What you need to do ::
Report each line of the entries below that includes "much".

Records supplied ::
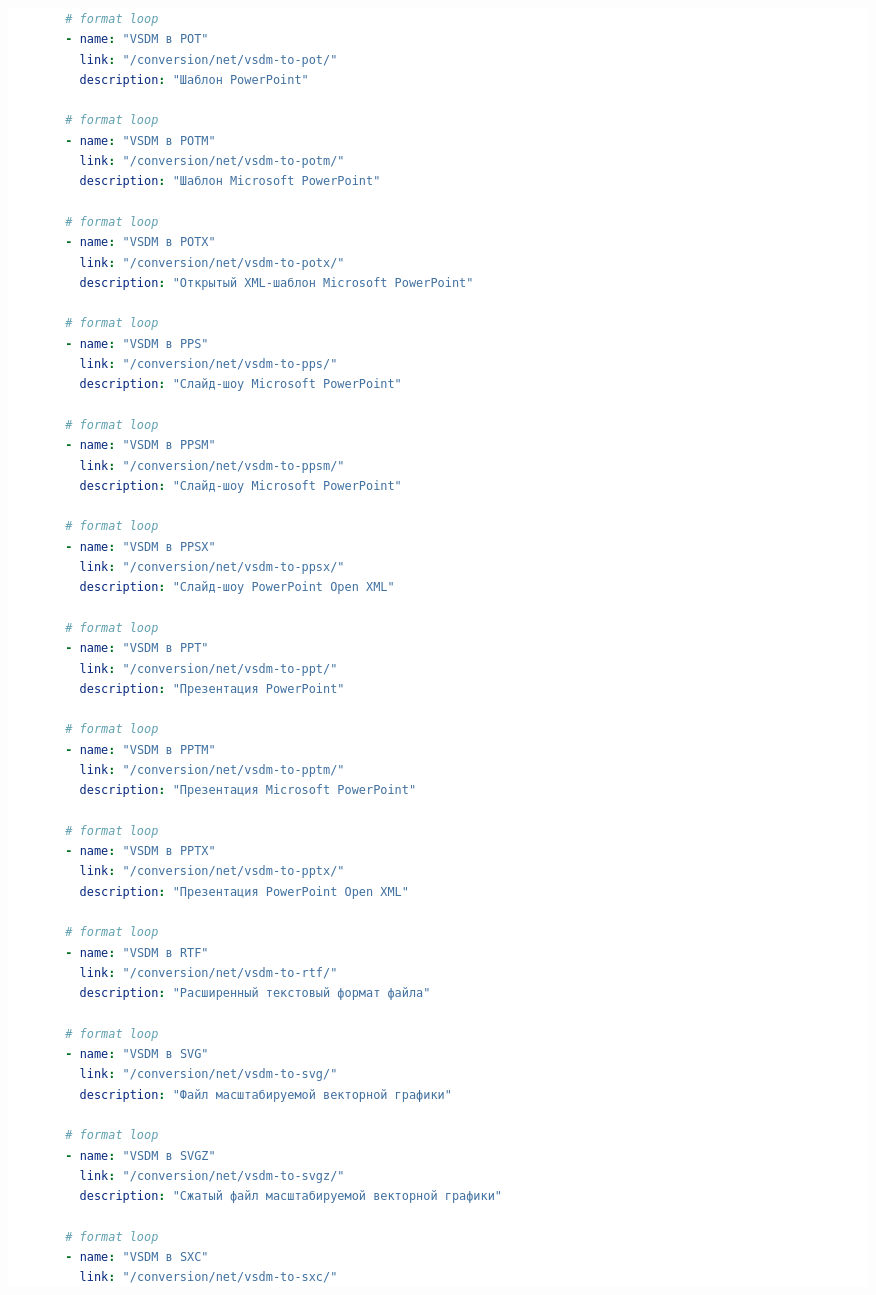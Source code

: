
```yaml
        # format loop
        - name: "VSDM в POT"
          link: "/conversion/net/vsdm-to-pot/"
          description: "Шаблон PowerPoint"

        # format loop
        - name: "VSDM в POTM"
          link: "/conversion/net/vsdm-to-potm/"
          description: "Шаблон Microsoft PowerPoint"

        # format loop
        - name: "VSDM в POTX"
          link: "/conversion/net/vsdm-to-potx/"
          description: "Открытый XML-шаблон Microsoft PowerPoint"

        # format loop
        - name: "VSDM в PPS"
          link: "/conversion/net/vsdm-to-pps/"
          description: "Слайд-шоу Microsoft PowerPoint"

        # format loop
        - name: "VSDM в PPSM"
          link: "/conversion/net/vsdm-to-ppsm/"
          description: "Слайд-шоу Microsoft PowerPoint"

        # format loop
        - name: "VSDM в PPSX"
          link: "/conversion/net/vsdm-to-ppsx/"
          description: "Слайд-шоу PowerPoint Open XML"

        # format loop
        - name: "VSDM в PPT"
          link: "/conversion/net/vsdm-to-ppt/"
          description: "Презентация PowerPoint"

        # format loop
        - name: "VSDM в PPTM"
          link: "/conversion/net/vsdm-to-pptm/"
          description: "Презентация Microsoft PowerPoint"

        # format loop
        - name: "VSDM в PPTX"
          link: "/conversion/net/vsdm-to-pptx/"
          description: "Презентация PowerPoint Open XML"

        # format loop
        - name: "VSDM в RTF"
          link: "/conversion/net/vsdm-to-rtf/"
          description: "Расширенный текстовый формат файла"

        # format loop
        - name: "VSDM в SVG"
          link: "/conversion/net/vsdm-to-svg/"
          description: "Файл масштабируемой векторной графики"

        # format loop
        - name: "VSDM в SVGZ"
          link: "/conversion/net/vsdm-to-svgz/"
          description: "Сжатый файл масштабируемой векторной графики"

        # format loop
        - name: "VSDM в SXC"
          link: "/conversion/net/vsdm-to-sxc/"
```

==

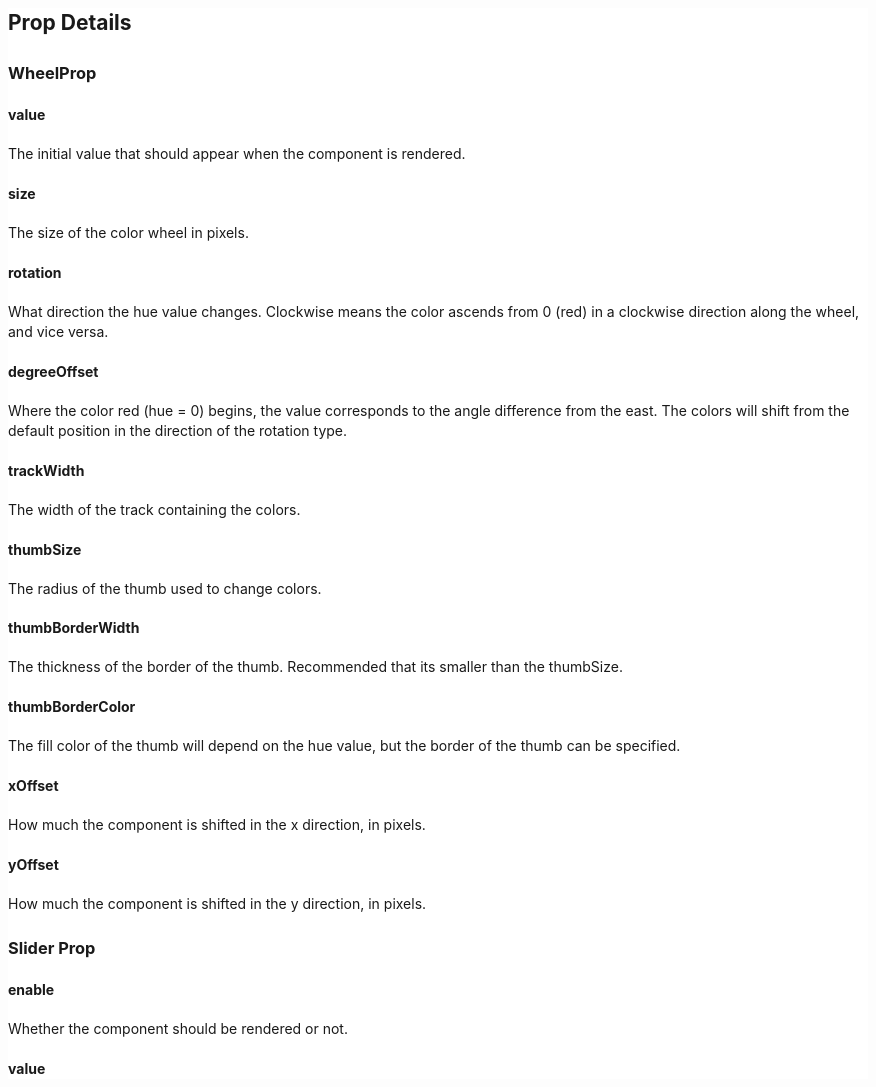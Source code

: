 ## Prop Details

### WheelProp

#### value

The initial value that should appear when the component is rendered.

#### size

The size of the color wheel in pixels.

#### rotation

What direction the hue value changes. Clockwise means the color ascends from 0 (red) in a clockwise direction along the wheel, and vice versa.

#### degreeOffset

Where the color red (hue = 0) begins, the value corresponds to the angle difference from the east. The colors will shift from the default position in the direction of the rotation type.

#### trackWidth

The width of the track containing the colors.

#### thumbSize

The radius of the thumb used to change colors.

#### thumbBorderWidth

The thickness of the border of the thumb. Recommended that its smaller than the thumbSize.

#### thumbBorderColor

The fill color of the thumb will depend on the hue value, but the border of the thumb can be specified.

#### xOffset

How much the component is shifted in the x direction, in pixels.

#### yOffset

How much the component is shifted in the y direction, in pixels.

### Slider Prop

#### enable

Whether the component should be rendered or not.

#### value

...

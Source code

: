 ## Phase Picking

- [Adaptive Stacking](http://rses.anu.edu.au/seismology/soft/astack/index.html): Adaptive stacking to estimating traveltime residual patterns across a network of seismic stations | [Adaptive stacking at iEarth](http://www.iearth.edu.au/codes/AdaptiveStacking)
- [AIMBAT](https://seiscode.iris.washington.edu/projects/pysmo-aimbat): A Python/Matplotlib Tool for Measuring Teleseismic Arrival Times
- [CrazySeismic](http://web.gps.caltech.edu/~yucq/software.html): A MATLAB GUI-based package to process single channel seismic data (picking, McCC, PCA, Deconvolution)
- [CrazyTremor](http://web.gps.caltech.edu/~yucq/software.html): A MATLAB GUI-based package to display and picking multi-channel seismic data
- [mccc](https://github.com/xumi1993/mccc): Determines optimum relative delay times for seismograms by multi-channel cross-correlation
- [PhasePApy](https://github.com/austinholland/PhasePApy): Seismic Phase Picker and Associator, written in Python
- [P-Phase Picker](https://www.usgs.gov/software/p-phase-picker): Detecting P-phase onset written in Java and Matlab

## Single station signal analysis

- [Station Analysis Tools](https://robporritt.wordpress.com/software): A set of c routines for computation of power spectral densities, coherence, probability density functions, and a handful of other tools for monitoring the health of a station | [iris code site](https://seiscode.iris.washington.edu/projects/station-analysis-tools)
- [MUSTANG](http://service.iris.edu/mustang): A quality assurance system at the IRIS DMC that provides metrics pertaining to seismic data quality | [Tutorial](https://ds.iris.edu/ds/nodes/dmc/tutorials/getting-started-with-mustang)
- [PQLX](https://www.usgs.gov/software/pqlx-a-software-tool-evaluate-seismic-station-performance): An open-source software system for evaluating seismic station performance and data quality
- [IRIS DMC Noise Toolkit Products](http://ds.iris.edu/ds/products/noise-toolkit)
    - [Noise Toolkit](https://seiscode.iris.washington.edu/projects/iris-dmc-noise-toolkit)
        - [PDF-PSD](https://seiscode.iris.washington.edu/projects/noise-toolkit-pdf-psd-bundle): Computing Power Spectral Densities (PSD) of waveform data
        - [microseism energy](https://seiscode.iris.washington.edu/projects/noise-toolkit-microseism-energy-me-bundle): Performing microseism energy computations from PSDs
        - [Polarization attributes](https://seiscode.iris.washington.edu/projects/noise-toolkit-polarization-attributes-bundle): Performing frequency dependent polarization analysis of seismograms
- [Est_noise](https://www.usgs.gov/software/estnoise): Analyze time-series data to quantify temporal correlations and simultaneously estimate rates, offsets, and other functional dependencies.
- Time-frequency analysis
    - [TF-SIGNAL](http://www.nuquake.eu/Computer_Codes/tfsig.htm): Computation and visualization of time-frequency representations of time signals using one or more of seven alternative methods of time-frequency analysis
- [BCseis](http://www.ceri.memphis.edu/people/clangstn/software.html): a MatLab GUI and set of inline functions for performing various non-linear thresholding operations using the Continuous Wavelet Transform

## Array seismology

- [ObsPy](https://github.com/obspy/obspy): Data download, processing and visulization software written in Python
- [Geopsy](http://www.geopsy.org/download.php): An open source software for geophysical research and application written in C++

Task solution ::
How much the component is shifted in the x direction, in pixels.
How much the component is shifted in the y direction, in pixels.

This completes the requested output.